I'd we are going to elect people to the Lords, then I don't think anyone standing should have been a member of any political party, or have ever donated *any* money to them.

As much as I generally hate quotas, I think there should be some. Starting with an age limit (no-one under 40 or 50?) I guess there are many groups which could be included in these quotas... ethnic minorities, a small number of senior people covering the religious make-up of the country, but also some *real* people; people who've lived and earned in the real world, and stay at home mums/dads etc. There should definitely be a decent number of folks who have served in the military preferably seeing actual combat.

But I don't think any changes can be made before the swamp of the Lower House is drained. They all see the HoL (expenses) as their retirement fund and won't give that cosy future up easily.

Domo said...

Although there is nothing wrong with any of the proposals, except curtailing the whips, who the point admits, have no power to curtail, they are solutions looking for problems, not solutions to a specific problem.

Anon 2 said...

@ right-writes (& John Cheshire)
In all fairness, and just for the record - Richard North mentioned the Harrogate Agenda yesterday - at the end of his Jan. 1 blogpost:

"There we have it. In two weeks, our MPs will be making a decision about a deal that many of us don't want, where the consequences of rejection are as undesirable as the deal itself, and which may cause long-lasting injury. That it is MPs who will be making that decision is a historical accident.

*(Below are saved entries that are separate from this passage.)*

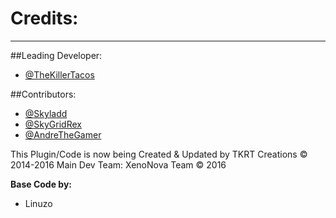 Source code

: # Credits:
****

##Leading Developer:
* [@TheKillerTacos](https://github.com/TheKillerTacos)

##Contributors:
* [@Skyladd](https://github.com/Skyladd)
* [@SkyGridRex](https://github.com/SkygridRex)
* [@AndreTheGamer](https://github.com/AndreTheGamer)


This Plugin/Code is now being Created & Updated by TKRT Creations © 2014-2016 Main Dev Team: XenoNova Team © 2016

**Base Code by:**
* Linuzo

And if accidents happen, they should not be repeated. This should be the last time we are ever put in such a position. And we know where to look for our answers: The Harrogate Agenda is ready-made for this occasion." (eureferendum.com).

The Agenda itself is available from the sidebar of that website, which takes
one to: harrogateagenda.org.uk

Stephen J said...

I didn't read his latest post Raedwald, however when I was trying to remember his invented word "referism", I did have a quick look at his blog, to see if I could find it, and I noticed the little "Harrogate Agenda"badge on the right hand side.

I will maybe have a read later on, it is usually a very tiresome read, so I will wait until I have woken up. However from your extract, it looks like he has got what we doctors call "crashingoveracliffedgeitis". Of course, many of us have had this before, this was when we joined the "common market" in 1973.

What is needed now is the cure, unfortunately the cure for necrosis, is still, due to NHS cuts... amputation.